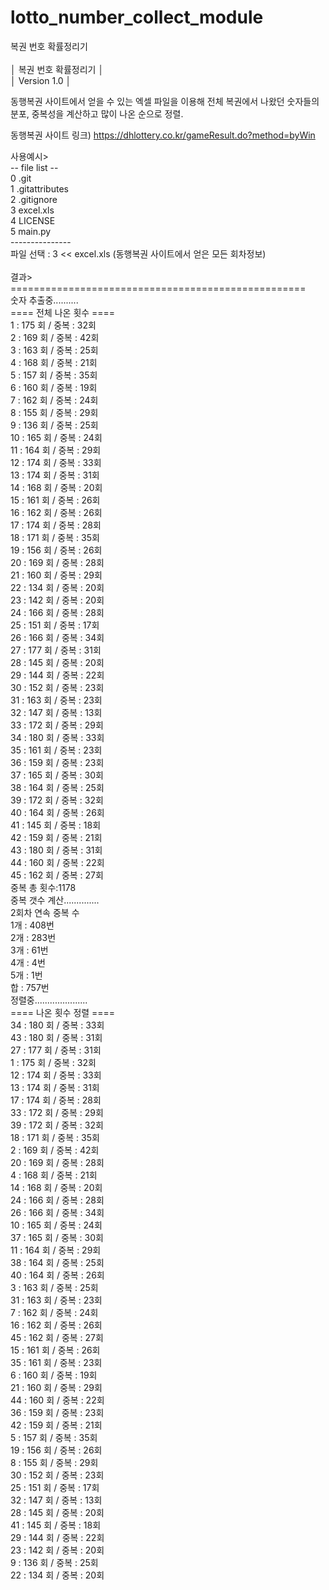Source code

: # lotto_number_collect_module
복권 번호 확률정리기 <br>
<br>
│       복권 번호 확률정리기                  │<br>
│       Version 1.0                         │<br>

동행복권 사이트에서 얻을 수 있는 엑셀 파일을 이용해
전체 복권에서 나왔던 숫자들의 분포, 중복성을 계산하고
많이 나온 순으로 정렬.<br>

동행복권 사이트 링크)
https://dhlottery.co.kr/gameResult.do?method=byWin

사용예시><br>
        -- file list --<br>
        0 .git<br>
        1 .gitattributes<br>
        2 .gitignore<br>
        3 excel.xls<br>
        4 LICENSE<br>
        5 main.py<br>
        ---------------<br>
         파일 선택 : 3 << excel.xls (동행복권 사이트에서 얻은 모든 회차정보)<br>
         <br>
결과><br>
===================================================<br>
숫자 추출중..........<br>
        ==== 전체 나온 횟수 ====<br>
        1  : 175 회 / 중복 : 32회 <br>
        2  : 169 회 / 중복 : 42회 <br>
        3  : 163 회 / 중복 : 25회 <br>
        4  : 168 회 / 중복 : 21회 <br>
        5  : 157 회 / 중복 : 35회 <br>
        6  : 160 회 / 중복 : 19회 <br>
        7  : 162 회 / 중복 : 24회 <br>
        8  : 155 회 / 중복 : 29회 <br>
        9  : 136 회 / 중복 : 25회 <br>
        10 : 165 회 / 중복 : 24회 <br>
        11 : 164 회 / 중복 : 29회 <br>
        12 : 174 회 / 중복 : 33회 <br>
        13 : 174 회 / 중복 : 31회 <br>
        14 : 168 회 / 중복 : 20회 <br>
        15 : 161 회 / 중복 : 26회 <br>
        16 : 162 회 / 중복 : 26회 <br>
        17 : 174 회 / 중복 : 28회 <br>
        18 : 171 회 / 중복 : 35회 <br>
        19 : 156 회 / 중복 : 26회 <br>
        20 : 169 회 / 중복 : 28회 <br>
        21 : 160 회 / 중복 : 29회 <br>
        22 : 134 회 / 중복 : 20회 <br>
        23 : 142 회 / 중복 : 20회 <br>
        24 : 166 회 / 중복 : 28회 <br>
        25 : 151 회 / 중복 : 17회 <br>
        26 : 166 회 / 중복 : 34회 <br>
        27 : 177 회 / 중복 : 31회 <br>
        28 : 145 회 / 중복 : 20회 <br>
        29 : 144 회 / 중복 : 22회 <br>
        30 : 152 회 / 중복 : 23회 <br>
        31 : 163 회 / 중복 : 23회 <br>
        32 : 147 회 / 중복 : 13회 <br>
        33 : 172 회 / 중복 : 29회 <br>
        34 : 180 회 / 중복 : 33회 <br>
        35 : 161 회 / 중복 : 23회 <br>
        36 : 159 회 / 중복 : 23회 <br>
        37 : 165 회 / 중복 : 30회 <br>
        38 : 164 회 / 중복 : 25회 <br>
        39 : 172 회 / 중복 : 32회 <br>
        40 : 164 회 / 중복 : 26회 <br>
        41 : 145 회 / 중복 : 18회 <br>
        42 : 159 회 / 중복 : 21회 <br>
        43 : 180 회 / 중복 : 31회 <br>
        44 : 160 회 / 중복 : 22회 <br>
        45 : 162 회 / 중복 : 27회<br>
        중복 총 횟수:1178<br>
중복 갯수 계산..............<br>
        2회차 연속 중복 수<br>
        1개 : 408번<br>
        2개 : 283번<br>
        3개 : 61번<br>
        4개 : 4번<br>
        5개 : 1번<br>
        합  : 757번<br>
정렬중.....................<br>
        ==== 나온 횟수 정렬 ====<br>
        34 : 180 회 / 중복 : 33회<br>
        43 : 180 회 / 중복 : 31회<br>
        27 : 177 회 / 중복 : 31회<br>
        1  : 175 회 / 중복 : 32회<br>
        12 : 174 회 / 중복 : 33회<br>
        13 : 174 회 / 중복 : 31회<br>
        17 : 174 회 / 중복 : 28회<br>
        33 : 172 회 / 중복 : 29회<br>
        39 : 172 회 / 중복 : 32회<br>
        18 : 171 회 / 중복 : 35회 <br>
        2  : 169 회 / 중복 : 42회<br>
        20 : 169 회 / 중복 : 28회<br>
        4  : 168 회 / 중복 : 21회<br>
        14 : 168 회 / 중복 : 20회<br>
        24 : 166 회 / 중복 : 28회<br>
        26 : 166 회 / 중복 : 34회<br>
        10 : 165 회 / 중복 : 24회<br>
        37 : 165 회 / 중복 : 30회<br>
        11 : 164 회 / 중복 : 29회<br>
        38 : 164 회 / 중복 : 25회<br>
        40 : 164 회 / 중복 : 26회<br>
        3  : 163 회 / 중복 : 25회<br>
        31 : 163 회 / 중복 : 23회<br>
        7  : 162 회 / 중복 : 24회<br>
        16 : 162 회 / 중복 : 26회<br>
        45 : 162 회 / 중복 : 27회<br>
        15 : 161 회 / 중복 : 26회<br>
        35 : 161 회 / 중복 : 23회<br>
        6  : 160 회 / 중복 : 19회<br>
        21 : 160 회 / 중복 : 29회<br>
        44 : 160 회 / 중복 : 22회<br>
        36 : 159 회 / 중복 : 23회<br>
        42 : 159 회 / 중복 : 21회<br>
        5  : 157 회 / 중복 : 35회<br>
        19 : 156 회 / 중복 : 26회<br>
        8  : 155 회 / 중복 : 29회<br>
        30 : 152 회 / 중복 : 23회<br>
        25 : 151 회 / 중복 : 17회<br>
        32 : 147 회 / 중복 : 13회<br>
        28 : 145 회 / 중복 : 20회<br>
        41 : 145 회 / 중복 : 18회<br>
        29 : 144 회 / 중복 : 22회<br>
        23 : 142 회 / 중복 : 20회<br>
        9  : 136 회 / 중복 : 25회<br>
        22 : 134 회 / 중복 : 20회<br>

○ ○ ○ ○ ○

Work instruction: If a line in the entries holds the string "사이트에서", count it, then state the total and nothing more.

Exercise response: 2